To help, buses began pulling up alongside the workers on the highway that links the state capital of Jaipur to Agra in Uttar Pradesh.

New Delhi, May 12:

The temperature in Rajasthan worked its way up to 37 degrees celsius today, infiltrating the already arduous journey of migrant workers who are walking home to Uttar Pradesh and Bihar.

To help, buses began pulling up alongside the workers on the highway that links the state capital of Jaipur to Agra in Uttar Pradesh. It is this four-lane road that is being used by migrants who are leaving Rajasthan.

Twenty-one buses will today drive the workers to the border. By 2 pm, 625 workers had been collected in the “No To Foot Movement” drive.

The workers who were walking on the 200-kilometer highway were asked to stop.

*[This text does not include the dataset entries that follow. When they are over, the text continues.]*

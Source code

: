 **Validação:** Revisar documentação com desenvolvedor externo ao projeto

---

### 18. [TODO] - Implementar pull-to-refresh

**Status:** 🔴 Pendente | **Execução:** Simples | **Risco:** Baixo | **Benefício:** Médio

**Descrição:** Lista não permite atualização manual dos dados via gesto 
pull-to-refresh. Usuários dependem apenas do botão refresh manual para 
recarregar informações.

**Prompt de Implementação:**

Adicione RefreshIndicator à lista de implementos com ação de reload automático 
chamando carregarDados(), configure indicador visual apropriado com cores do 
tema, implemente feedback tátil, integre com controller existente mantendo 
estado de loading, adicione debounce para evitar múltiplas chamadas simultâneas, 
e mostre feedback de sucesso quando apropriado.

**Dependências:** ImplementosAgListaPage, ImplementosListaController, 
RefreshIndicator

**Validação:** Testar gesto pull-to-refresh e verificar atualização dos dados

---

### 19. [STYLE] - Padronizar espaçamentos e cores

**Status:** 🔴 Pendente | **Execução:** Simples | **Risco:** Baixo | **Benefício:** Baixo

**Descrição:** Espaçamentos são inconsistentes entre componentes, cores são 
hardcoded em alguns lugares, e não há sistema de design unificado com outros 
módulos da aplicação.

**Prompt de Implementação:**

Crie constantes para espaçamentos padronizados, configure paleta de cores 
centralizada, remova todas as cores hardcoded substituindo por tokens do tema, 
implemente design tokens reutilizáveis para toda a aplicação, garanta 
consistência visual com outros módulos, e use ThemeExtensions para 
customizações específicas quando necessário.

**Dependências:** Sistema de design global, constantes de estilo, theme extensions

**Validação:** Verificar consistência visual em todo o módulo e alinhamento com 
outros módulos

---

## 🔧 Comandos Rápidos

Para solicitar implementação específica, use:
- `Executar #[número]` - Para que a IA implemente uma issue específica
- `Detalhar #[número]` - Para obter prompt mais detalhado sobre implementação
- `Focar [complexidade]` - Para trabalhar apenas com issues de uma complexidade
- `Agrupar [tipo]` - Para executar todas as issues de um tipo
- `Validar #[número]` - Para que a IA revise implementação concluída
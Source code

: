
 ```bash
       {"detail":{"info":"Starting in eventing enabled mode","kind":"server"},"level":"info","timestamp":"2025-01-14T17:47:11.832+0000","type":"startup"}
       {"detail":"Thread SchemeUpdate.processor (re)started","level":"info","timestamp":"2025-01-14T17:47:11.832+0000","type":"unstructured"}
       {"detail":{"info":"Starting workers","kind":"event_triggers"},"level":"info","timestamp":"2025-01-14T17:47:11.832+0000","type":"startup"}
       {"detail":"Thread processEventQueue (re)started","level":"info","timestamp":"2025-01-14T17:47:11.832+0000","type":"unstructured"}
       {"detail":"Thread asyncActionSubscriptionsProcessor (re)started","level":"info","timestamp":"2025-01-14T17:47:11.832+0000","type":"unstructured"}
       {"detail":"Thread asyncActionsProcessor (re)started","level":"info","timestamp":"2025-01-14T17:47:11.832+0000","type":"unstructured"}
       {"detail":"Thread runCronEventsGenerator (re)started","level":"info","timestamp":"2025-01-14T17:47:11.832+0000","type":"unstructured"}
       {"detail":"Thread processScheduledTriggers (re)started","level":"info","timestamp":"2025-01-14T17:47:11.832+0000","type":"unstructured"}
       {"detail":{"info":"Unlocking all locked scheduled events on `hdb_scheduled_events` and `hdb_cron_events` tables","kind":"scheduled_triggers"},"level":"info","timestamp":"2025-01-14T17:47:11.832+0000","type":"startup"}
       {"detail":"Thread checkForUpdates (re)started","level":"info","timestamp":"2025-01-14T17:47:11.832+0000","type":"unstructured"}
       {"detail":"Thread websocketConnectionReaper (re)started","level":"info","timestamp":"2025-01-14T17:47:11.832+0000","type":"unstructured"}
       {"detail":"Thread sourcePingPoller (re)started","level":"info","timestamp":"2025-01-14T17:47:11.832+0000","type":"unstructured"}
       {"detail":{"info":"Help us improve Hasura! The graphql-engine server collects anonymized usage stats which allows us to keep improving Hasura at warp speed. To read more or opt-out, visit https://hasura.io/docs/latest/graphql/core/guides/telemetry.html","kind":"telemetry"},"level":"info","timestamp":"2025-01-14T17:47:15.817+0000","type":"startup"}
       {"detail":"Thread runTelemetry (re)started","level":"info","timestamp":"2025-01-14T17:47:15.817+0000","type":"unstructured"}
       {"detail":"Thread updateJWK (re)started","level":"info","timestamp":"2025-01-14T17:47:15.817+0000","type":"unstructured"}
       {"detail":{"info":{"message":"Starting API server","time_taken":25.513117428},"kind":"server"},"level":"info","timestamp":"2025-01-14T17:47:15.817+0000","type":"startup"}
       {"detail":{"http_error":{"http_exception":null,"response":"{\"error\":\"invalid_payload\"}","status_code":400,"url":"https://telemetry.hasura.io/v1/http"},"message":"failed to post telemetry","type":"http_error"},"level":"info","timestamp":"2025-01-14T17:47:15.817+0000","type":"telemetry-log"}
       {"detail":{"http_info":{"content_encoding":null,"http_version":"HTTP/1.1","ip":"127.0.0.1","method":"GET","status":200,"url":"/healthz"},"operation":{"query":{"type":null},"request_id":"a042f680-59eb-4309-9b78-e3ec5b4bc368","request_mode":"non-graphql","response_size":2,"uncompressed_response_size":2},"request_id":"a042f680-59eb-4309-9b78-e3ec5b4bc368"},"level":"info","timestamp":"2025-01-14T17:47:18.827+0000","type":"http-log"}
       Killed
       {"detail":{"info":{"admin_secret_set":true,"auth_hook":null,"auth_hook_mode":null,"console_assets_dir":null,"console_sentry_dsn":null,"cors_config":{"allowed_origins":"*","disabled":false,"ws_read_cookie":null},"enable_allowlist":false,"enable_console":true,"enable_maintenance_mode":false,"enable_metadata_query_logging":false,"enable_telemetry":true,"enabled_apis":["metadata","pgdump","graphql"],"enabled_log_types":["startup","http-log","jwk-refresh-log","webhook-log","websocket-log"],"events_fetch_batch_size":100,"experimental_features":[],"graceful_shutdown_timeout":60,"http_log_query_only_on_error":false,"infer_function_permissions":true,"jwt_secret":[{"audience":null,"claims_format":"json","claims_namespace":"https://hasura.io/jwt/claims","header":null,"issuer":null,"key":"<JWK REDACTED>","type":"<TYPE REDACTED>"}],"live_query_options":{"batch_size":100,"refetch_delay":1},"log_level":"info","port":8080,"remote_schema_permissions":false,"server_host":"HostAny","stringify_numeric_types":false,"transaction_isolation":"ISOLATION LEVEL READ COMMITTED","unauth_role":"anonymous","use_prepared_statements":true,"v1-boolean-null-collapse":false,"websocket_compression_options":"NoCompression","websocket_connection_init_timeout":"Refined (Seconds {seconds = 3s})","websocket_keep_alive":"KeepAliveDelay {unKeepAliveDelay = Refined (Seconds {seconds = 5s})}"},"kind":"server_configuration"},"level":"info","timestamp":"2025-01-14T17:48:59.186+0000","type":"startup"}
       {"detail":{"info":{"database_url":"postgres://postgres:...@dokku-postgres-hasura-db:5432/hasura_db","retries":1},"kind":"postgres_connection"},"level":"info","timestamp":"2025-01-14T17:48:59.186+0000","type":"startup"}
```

Before boarding, they were screened with thermal scanners for temperature, and sanitisers were handed out to them. The migrants were also given food packets, water and masks.

The buses are being kept half-empty to comply with social distancing. Similar bus rides were organized in states like Uttar Pradesh over the weekend.

At the border, if their home states refuse to let them through, the workers will be kept in camps at Bharatpur, a town famous for its bird sanctuaries.

The Rajasthan government says its new initiative provides workers with a much-needed ride but is not a substitute for or part of the buses or trains that are transporting migrant workers who have registered to go back to their villages.

Yesterday, a protest by nearly two hundred workers in Jaipur triggered a lathi-charge to break up the gathering. The migrants who were demonstrating were largely those who were living in rented neighbourhoods like Shahstri Nagar and Jhotwara. They demanded assistance in being transported home and better ration or dry good supplies.

The Prime Minister, in a televised address to the country tonight, is expected to share plans for whether and how the national lockdown, first declared on March 23rd, will be lifted.

Through the curfew and other restrictions, the images of migrant workers hitching rides, cycling for hundreds of kilometres, or walking on highways carrying babies in their arms, have been a constant reminder of the hardship created as the country lives with the world’s most restrictive lockdown.

The move, medical and other experts agree, has been vastly successful in containing the spread of the pandemic in a country with a shambolic public health set-up.

But the steady chains of workers walking down roads and over train tracks, trying to make their way back to their families has incited criticism of how they were left to fend for themselves after the abrupt lockdown left them jobless and often forced them to vacate their accommodation in cities.